Prime Minister Narendra Modi and Chinese President Xi Jinping held their first bilateral talks since 2019 on Wednesday on the sidelines of the 16th BRICS Summit in Russia after India on Monday announced it has reached an agreement with China on patrolling along the Line of Actual Control (LAC) in eastern Ladakh, ending the four-year-long military standoff and a move seen as a confidence-building measure aimed at reducing military presence in the region.“The recent meeting between Modi and Xi may signal a diplomatic breakthrough, but it is unlikely to dramatically alter the economic and trade dynamics between India and China in the near future,” said Ajay Srivastava, founder GTRI.
Even before the Galwan Valley clash in 2020, China was not a major investor in India. From April 2000 to March 2024, China’s cumulative investments in India amounted to just $2.5 billion, a modest figure compared to investments from countries like the US or Japan.
Through its Press Note 3 in 2020, India imposed new rules requiring government approval for any Chinese investment, effectively slowing down the inflow of funds.
“However, it is unrealistic to expect a surge in Chinese investments, even if the restrictions are eased. China has historically shown limited interest in making substantial investments in India, particularly in sectors that require technology transfer or strategic collaboration,” he said.
Trade dynamics between the two countries remain largely unaffected by political developments, driven by private businesses rather than government-led initiatives.
“India’s low exports and high reliance on Chinese imports, especially in industrial sectors, are structural issues that will require long-term policy efforts to address,” he said.
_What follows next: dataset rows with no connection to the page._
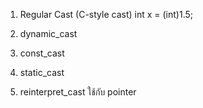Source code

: 1) Regular Cast (C-style cast)
	int x = (int)1.5;

2) dynamic_cast
3) const_cast
4) static_cast
5) reinterpret_cast ใช้กับ pointer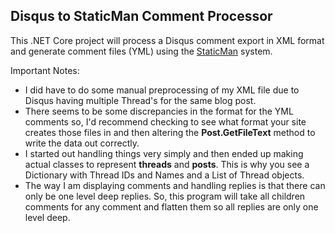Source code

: ## Disqus to StaticMan Comment Processor

This .NET Core project will process a Disqus comment export in XML format and generate comment files (YML) using the [StaticMan](http://staticman.net) system.

Important Notes:
* I did have to do some manual preprocessing of my XML file due to Disqus having multiple Thread's for the same blog post.
* There seems to be some discrepancies in the format for the YML comments so, I'd recommend checking to see what format your site creates those files in and then altering the **Post.GetFileText** method to write the data out correctly.
* I started out handling things very simply and then ended up making actual classes to represent **threads** and **posts**.  This is why you see a Dictionary with Thread IDs and Names and a List of Thread objects.
* The way I am displaying comments and handling replies is that there can only be one level deep replies.  So, this program will take all children comments for any comment and flatten them so all replies are only one level deep.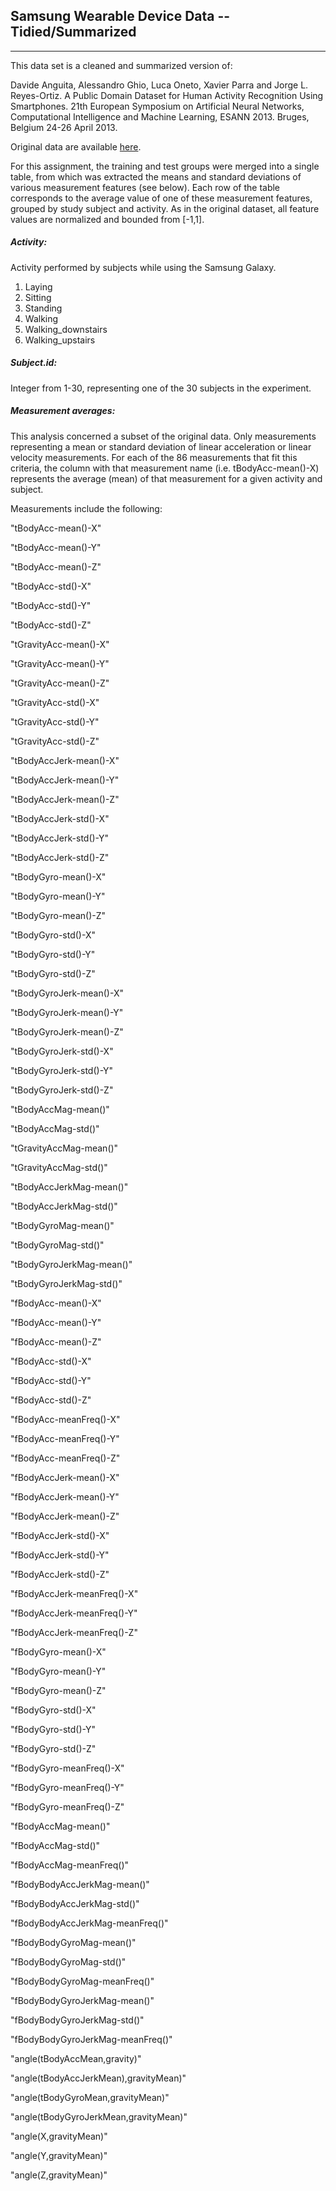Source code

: ## Samsung Wearable Device Data -- Tidied/Summarized

-------------------------------------

This data set is a cleaned and summarized version of:


Davide Anguita, Alessandro Ghio, Luca Oneto, Xavier Parra and Jorge L. Reyes-Ortiz. A Public Domain Dataset for Human Activity Recognition Using Smartphones. 21th European Symposium on Artificial Neural Networks, Computational Intelligence and Machine Learning, ESANN 2013. Bruges, Belgium 24-26 April 2013.


Original data are available [here](http://archive.ics.uci.edu/ml/datasets/Human+Activity+Recognition+Using+Smartphones).


For this assignment, the training and test groups were merged into a single table, from which was extracted the means and standard deviations of various measurement features (see below). Each row of the table corresponds to the average value of one of these measurement features, grouped by study subject and activity. As in the original dataset, all feature values are normalized and bounded from [-1,1].


##### **Activity:**


Activity performed by subjects while using the Samsung Galaxy.


1. Laying
2. Sitting
3. Standing
4. Walking
5. Walking_downstairs
6. Walking_upstairs
    
##### **Subject.id:**


Integer from 1-30, representing one of the 30 subjects in the experiment.
    
    
##### **Measurement averages:**


This analysis concerned a subset of the original data. Only measurements representing a mean or standard deviation of linear acceleration or linear velocity measurements. For each of the 86 measurements that fit this criteria, the column with that measurement name (i.e. tBodyAcc-mean()-X) represents the average (mean) of that measurement for a given activity and subject. 


Measurements include the following:


"tBodyAcc-mean()-X"

"tBodyAcc-mean()-Y"

"tBodyAcc-mean()-Z"

"tBodyAcc-std()-X"                    

"tBodyAcc-std()-Y"

"tBodyAcc-std()-Z"                    

"tGravityAcc-mean()-X"

"tGravityAcc-mean()-Y"                

"tGravityAcc-mean()-Z"

"tGravityAcc-std()-X"                 

"tGravityAcc-std()-Y"

"tGravityAcc-std()-Z"                 

"tBodyAccJerk-mean()-X"

"tBodyAccJerk-mean()-Y"               

"tBodyAccJerk-mean()-Z"

"tBodyAccJerk-std()-X"                

"tBodyAccJerk-std()-Y"

"tBodyAccJerk-std()-Z"                

"tBodyGyro-mean()-X"

"tBodyGyro-mean()-Y"                  

"tBodyGyro-mean()-Z"

"tBodyGyro-std()-X"                   

"tBodyGyro-std()-Y"

"tBodyGyro-std()-Z"                   

"tBodyGyroJerk-mean()-X"

"tBodyGyroJerk-mean()-Y"              

"tBodyGyroJerk-mean()-Z"

"tBodyGyroJerk-std()-X"               

"tBodyGyroJerk-std()-Y"

"tBodyGyroJerk-std()-Z"               

"tBodyAccMag-mean()"

"tBodyAccMag-std()"                   

"tGravityAccMag-mean()"

"tGravityAccMag-std()"                

"tBodyAccJerkMag-mean()"

"tBodyAccJerkMag-std()"               

"tBodyGyroMag-mean()"

"tBodyGyroMag-std()"                  

"tBodyGyroJerkMag-mean()"

"tBodyGyroJerkMag-std()"              

"fBodyAcc-mean()-X"

"fBodyAcc-mean()-Y"                   

"fBodyAcc-mean()-Z"

"fBodyAcc-std()-X"                    

"fBodyAcc-std()-Y"

"fBodyAcc-std()-Z"                    

"fBodyAcc-meanFreq()-X"

"fBodyAcc-meanFreq()-Y"               

"fBodyAcc-meanFreq()-Z"

"fBodyAccJerk-mean()-X"               

"fBodyAccJerk-mean()-Y"

"fBodyAccJerk-mean()-Z"               

"fBodyAccJerk-std()-X"

"fBodyAccJerk-std()-Y"                

"fBodyAccJerk-std()-Z"

"fBodyAccJerk-meanFreq()-X"           

"fBodyAccJerk-meanFreq()-Y"

"fBodyAccJerk-meanFreq()-Z"           

"fBodyGyro-mean()-X"

"fBodyGyro-mean()-Y"                  

"fBodyGyro-mean()-Z"

"fBodyGyro-std()-X"                   

"fBodyGyro-std()-Y"

"fBodyGyro-std()-Z"                   

"fBodyGyro-meanFreq()-X"

"fBodyGyro-meanFreq()-Y"              

"fBodyGyro-meanFreq()-Z"

"fBodyAccMag-mean()"                  

"fBodyAccMag-std()"

"fBodyAccMag-meanFreq()"              

"fBodyBodyAccJerkMag-mean()"

"fBodyBodyAccJerkMag-std()"           

"fBodyBodyAccJerkMag-meanFreq()"

"fBodyBodyGyroMag-mean()"             

"fBodyBodyGyroMag-std()"

"fBodyBodyGyroMag-meanFreq()"         

"fBodyBodyGyroJerkMag-mean()"

"fBodyBodyGyroJerkMag-std()"          

"fBodyBodyGyroJerkMag-meanFreq()"

"angle(tBodyAccMean,gravity)"         

"angle(tBodyAccJerkMean),gravityMean)"

"angle(tBodyGyroMean,gravityMean)"    

"angle(tBodyGyroJerkMean,gravityMean)"

"angle(X,gravityMean)"                

"angle(Y,gravityMean)" 

"angle(Z,gravityMean)"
In FY20, India’s exports to China were $16.61 billion, slightly up from $16.65 billion by FY24 with raw materials like iron ore, marine products, cotton, and certain chemicals being the top items of export.
However, India’s imports from China surged to $101.74 billion from $65.26 billion in the period.
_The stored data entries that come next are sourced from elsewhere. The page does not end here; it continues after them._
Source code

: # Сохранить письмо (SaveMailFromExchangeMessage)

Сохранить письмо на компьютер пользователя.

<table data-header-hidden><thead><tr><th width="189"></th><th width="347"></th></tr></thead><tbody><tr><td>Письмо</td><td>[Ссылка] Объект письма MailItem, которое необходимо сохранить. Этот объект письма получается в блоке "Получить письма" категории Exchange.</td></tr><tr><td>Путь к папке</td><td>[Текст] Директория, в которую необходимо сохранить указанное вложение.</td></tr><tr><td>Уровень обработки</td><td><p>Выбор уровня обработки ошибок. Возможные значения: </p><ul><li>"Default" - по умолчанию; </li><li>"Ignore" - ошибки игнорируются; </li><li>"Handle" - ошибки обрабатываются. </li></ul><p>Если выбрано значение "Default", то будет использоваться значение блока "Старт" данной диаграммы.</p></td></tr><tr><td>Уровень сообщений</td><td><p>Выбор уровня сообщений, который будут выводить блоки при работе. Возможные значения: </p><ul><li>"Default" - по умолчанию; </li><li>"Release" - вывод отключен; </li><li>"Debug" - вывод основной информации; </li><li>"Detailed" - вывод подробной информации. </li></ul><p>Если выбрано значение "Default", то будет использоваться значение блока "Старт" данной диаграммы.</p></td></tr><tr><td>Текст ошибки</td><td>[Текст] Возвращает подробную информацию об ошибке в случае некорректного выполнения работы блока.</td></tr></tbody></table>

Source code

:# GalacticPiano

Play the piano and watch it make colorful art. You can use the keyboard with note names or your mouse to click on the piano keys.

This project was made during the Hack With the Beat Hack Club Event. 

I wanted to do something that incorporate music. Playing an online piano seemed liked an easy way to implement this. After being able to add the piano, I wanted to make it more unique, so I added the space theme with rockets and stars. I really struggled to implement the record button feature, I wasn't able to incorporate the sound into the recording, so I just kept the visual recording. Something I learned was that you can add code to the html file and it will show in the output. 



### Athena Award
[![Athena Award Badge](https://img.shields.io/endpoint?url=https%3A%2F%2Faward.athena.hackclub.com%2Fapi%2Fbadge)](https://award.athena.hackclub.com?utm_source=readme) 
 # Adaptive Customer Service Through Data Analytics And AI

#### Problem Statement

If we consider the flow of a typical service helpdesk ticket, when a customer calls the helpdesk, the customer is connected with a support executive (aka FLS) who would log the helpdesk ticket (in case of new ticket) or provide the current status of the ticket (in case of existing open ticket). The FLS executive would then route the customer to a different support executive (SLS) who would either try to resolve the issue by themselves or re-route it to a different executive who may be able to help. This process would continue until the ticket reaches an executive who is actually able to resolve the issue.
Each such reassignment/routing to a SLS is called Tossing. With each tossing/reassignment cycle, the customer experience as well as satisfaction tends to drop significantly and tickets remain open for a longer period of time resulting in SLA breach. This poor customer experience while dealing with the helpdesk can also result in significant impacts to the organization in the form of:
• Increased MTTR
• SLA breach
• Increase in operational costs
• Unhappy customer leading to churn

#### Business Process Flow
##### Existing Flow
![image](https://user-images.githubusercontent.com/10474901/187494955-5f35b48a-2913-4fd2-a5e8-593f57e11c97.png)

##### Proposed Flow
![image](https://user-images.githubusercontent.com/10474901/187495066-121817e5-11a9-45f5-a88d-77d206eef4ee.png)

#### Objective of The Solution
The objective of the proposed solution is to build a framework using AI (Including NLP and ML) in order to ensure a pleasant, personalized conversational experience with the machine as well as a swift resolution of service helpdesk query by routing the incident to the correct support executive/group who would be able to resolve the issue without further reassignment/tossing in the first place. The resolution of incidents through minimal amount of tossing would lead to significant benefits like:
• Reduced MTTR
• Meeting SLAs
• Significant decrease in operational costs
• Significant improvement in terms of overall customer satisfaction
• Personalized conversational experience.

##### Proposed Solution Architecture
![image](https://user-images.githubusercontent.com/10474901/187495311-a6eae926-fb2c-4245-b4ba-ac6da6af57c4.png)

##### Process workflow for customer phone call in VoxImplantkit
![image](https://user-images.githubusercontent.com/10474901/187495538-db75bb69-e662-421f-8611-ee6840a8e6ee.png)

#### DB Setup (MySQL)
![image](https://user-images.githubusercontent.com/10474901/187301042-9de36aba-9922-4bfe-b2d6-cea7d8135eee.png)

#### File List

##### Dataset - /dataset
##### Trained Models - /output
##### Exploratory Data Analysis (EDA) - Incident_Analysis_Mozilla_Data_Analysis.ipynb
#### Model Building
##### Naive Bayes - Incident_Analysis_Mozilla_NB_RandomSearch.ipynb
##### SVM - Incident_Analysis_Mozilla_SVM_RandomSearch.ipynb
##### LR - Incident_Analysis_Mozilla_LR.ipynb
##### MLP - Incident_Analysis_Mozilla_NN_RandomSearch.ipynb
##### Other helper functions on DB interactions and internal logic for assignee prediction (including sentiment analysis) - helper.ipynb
Over the last 15 years, China’s share of India’s total industrial imports has grown significantly to 30% from 21% and Beijing
now dominates across multiple key sectors of India’s imports. Electronics, telecom, and electrical products from China are 38.7% of India’s global imports, machinery at 38.5%, chemicals and Pharmaceuticals at 28.7%, textiles and clothing at 41.5%, automobiles at 23.2%.
As per the think tank, for India, reducing its trade deficit with China and encouraging more balanced economic relations will require a multifaceted approach, including strengthening domestic manufacturing capabilities, diversifying its import sources, and promoting export growth.
Moving forward, Chinese investments may flow into labor-intensive industries like garments or shoes, where local manufacturing might be further undermined. In high-tech sectors like electronics and electric vehicles, Chinese companies may focus on assembling products in India, with up to 90% of components still being imported from China. This would only deepen India’s dependence on Chinese supply chains.
“As Chinese companies continue to expand in India, particularly in sectors like energy, electronics, and transportation, India’s dependence on Chinese imports is likely to grow further,” GTRI said, adding that this raises concerns about India’s economic resilience and the risks posed by over-reliance on a single trading partner, especially given the fragile political relationship between the two countries.